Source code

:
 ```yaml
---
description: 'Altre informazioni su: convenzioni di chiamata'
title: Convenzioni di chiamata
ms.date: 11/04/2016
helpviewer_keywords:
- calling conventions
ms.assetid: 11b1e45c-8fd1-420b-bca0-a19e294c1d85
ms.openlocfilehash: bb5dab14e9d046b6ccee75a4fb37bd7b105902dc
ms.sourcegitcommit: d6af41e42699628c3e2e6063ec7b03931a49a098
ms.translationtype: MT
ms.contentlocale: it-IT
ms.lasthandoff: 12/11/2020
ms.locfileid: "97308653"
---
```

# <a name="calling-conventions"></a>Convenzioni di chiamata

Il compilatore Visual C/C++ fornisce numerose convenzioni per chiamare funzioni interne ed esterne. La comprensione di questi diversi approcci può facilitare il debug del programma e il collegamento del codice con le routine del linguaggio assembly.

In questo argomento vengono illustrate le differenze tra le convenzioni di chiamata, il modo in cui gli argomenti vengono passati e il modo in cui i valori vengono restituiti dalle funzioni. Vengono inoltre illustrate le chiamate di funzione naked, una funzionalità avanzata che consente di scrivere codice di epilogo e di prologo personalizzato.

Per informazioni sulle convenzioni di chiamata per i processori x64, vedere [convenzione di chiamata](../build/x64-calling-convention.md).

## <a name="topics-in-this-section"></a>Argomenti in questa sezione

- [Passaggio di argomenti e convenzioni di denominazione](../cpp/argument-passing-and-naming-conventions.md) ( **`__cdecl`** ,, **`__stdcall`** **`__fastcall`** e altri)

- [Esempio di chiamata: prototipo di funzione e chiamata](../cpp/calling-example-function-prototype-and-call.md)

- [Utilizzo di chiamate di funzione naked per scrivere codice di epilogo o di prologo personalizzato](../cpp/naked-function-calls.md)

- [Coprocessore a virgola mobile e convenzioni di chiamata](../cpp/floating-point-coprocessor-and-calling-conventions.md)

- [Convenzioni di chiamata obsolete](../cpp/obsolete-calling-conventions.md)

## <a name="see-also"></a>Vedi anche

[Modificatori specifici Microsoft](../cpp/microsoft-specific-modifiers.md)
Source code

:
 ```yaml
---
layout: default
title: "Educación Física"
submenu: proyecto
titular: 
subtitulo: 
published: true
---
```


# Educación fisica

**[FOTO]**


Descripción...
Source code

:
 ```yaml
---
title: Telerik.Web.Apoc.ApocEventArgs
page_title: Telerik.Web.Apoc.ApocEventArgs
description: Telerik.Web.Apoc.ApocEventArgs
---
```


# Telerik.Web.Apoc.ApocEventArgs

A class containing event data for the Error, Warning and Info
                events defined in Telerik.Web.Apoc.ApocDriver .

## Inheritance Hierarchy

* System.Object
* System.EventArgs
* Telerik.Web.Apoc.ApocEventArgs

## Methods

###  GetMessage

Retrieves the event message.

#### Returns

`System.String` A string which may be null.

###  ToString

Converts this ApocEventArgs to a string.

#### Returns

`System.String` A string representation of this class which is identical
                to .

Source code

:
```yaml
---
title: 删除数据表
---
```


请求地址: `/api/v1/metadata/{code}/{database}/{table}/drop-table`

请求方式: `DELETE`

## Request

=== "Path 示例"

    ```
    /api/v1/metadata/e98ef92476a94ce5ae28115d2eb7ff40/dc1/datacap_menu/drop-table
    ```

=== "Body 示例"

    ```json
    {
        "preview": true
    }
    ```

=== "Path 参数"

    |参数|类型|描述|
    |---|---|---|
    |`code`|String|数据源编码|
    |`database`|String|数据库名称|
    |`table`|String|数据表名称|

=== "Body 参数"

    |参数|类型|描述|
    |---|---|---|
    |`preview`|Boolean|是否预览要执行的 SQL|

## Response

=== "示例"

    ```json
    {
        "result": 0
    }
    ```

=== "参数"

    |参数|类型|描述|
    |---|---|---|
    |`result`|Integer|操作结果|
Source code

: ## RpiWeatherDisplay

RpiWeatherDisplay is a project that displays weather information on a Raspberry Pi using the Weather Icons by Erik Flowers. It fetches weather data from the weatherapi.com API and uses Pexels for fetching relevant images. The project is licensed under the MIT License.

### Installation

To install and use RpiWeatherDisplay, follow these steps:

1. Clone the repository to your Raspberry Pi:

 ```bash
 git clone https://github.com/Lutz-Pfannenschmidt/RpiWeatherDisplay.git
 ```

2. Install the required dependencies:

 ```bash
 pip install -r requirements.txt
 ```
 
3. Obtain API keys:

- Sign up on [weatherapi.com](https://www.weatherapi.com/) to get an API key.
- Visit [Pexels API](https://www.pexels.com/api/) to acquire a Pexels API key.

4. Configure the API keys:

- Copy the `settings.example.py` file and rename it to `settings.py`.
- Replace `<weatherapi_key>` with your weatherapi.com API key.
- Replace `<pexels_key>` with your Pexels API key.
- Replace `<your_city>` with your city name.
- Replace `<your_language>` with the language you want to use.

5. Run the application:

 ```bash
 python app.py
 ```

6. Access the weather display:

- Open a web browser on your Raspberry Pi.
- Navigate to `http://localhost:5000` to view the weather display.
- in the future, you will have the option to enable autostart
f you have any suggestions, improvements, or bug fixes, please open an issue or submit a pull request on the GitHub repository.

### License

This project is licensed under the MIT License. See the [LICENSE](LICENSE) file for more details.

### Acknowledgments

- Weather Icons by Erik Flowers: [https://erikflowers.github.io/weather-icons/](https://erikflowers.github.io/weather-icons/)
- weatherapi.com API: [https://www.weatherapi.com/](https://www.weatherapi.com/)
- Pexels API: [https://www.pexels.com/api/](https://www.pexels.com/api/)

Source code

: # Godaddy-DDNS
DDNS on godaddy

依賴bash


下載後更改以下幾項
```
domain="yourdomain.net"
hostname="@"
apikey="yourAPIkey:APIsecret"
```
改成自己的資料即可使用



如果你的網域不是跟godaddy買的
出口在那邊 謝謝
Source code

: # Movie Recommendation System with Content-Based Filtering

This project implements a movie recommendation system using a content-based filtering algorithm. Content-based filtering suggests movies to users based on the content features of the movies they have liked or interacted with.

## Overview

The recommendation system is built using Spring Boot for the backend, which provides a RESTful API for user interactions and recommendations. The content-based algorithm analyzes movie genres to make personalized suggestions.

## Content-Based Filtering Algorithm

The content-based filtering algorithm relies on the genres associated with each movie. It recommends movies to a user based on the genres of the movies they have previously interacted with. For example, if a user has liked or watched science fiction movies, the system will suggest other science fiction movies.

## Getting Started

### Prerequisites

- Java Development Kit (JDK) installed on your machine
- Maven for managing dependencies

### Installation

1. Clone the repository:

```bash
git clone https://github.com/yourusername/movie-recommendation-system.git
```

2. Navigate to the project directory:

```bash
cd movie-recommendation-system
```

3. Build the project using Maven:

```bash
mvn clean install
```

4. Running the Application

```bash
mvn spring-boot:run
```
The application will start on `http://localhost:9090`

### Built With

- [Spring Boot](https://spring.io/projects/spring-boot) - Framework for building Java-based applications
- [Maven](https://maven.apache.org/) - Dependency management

Try it: Within the data above, the span starting at the line containing "Converts this ApocEventArgs to a string." and ending at the line containing "- Sign up on" is to be retyped exactly, with no other lines.

Solution to this task:
Converts this ApocEventArgs to a string.

#### Returns

`System.String` A string representation of this class which is identical
                to .

Source code

:
```yaml
---
title: 删除数据表
---
```


请求地址: `/api/v1/metadata/{code}/{database}/{table}/drop-table`

请求方式: `DELETE`

## Request

=== "Path 示例"

    ```
    /api/v1/metadata/e98ef92476a94ce5ae28115d2eb7ff40/dc1/datacap_menu/drop-table
    ```

=== "Body 示例"

    ```json
    {
        "preview": true
    }
    ```

=== "Path 参数"

    |参数|类型|描述|
    |---|---|---|
    |`code`|String|数据源编码|
    |`database`|String|数据库名称|
    |`table`|String|数据表名称|

=== "Body 参数"

    |参数|类型|描述|
    |---|---|---|
    |`preview`|Boolean|是否预览要执行的 SQL|

## Response

=== "示例"

    ```json
    {
        "result": 0
    }
    ```

=== "参数"

    |参数|类型|描述|
    |---|---|---|
    |`result`|Integer|操作结果|
Source code

: ## RpiWeatherDisplay

RpiWeatherDisplay is a project that displays weather information on a Raspberry Pi using the Weather Icons by Erik Flowers. It fetches weather data from the weatherapi.com API and uses Pexels for fetching relevant images. The project is licensed under the MIT License.

### Installation

To install and use RpiWeatherDisplay, follow these steps:

1. Clone the repository to your Raspberry Pi:

 ```bash
 git clone https://github.com/Lutz-Pfannenschmidt/RpiWeatherDisplay.git
 ```

2. Install the required dependencies:

 ```bash
 pip install -r requirements.txt
 ```
 
3. Obtain API keys:

- Sign up on [weatherapi.com](https://www.weatherapi.com/) to get an API key.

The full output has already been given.